S.E: We’ve had limited dealings with limited companies with limited integrity and limited dealings with limited companies with limited funds, but nothing substantial. I would be lying if I told you that I didn’t want large quantities of people to hear our music. However, no matter how many fans, DJ’s and journalists champion the project, labels have generally ignored us. What we do frightens labels and frightens persons who are responsible for financial return within those labels. In fact, independent labels as well as majors have risk to contend with. In order for a label to dump a heap of cash on you, they’ve got to be sure that your music has succeeded in other realms – their competitor must have had one of you, and have done rather well with them. Independent labels, for the most part, cater to one form of music, or one specific genre or sub-genre and generally operate no differently – as a business. Because what we do crosses a few different sub-genres, there is no ‘niche’ for us, even in the independent (‘underground’) world, which prides itself on promoting new, exciting, underground music.

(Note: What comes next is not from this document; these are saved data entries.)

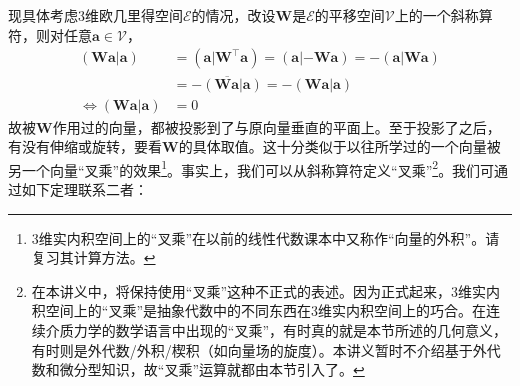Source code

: \documentclass[../main.tex]{subfiles}
\begin{document}
现具体考虑3维欧几里得空间$\mathcal{E}$的情况，改设$\mathbf{W}$是$\mathcal{E}$的平移空间$\mathcal{V}$上的一个斜称算符，则对任意$\mathbf{a}\in\mathcal{V}$，
\[\begin{aligned}\left(\mathbf{Wa}|\mathbf{a}\right)                & =\left(\mathbf{a}|\mathbf{W}^\intercal\mathbf{a}\right)=\left(\mathbf{a}|-\mathbf{Wa}\right)=-\left(\mathbf{a}|\mathbf{Wa}\right) \\
                                                                  & =\overline{-\left(\mathbf{Wa}|\mathbf{a}\right)}=              -\left(\mathbf{Wa}|\mathbf{a}\right)                               \\
               \Leftrightarrow\left(\mathbf{Wa}|\mathbf{a}\right) & =0
    \end{aligned}\]
故被$\mathbf{W}$作用过的向量，都被投影到了与原向量垂直的平面上。至于投影了之后，有没有伸缩或旋转，要看$\mathbf{W}$的具体取值。这十分类似于以往所学过的一个向量被另一个向量“叉乘”的效果\footnote{3维实内积空间上的“叉乘”在以前的线性代数课本中又称作“向量的外积”\cite[\S3.2]{周胜林2012线性代数}。请复习其计算方法。}。事实上，我们可以从斜称算符定义“叉乘”\footnote{在本讲义中，将保持使用“叉乘”这种不正式的表述。因为正式起来，3维实内积空间上的“叉乘”是抽象代数中的不同东西在3维实内积空间上的巧合。在连续介质力学的数学语言中出现的“叉乘”，有时真的就是本节所述的几何意义，有时则是外代数/外积/楔积（如向量场的旋度）。本讲义暂时不介绍基于外代数和微分型知识，故“叉乘”运算就都由本节引入了。}。我们可通过如下定理联系二者：
\end{document}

SoT: Where do you get your inspiration for the lyrics?
S.E.: I believe in a good measure of ambiguity when writing lyrics. Naturally, the themes have specific meanings for me, but I try not to assign definitive conceptual values to phrases, because I think listening should be somewhat interactive. Insofar as everyone’s experiences are different, so should their interpretations be. Whereas I might see despair and desolation, someone else might see cheese sticks.
SoT: What does the future of Braindance look like?
S.E.: Chewy, inviting, and slightly pungent, not unlike a crustacean embedded soft flour tortilla.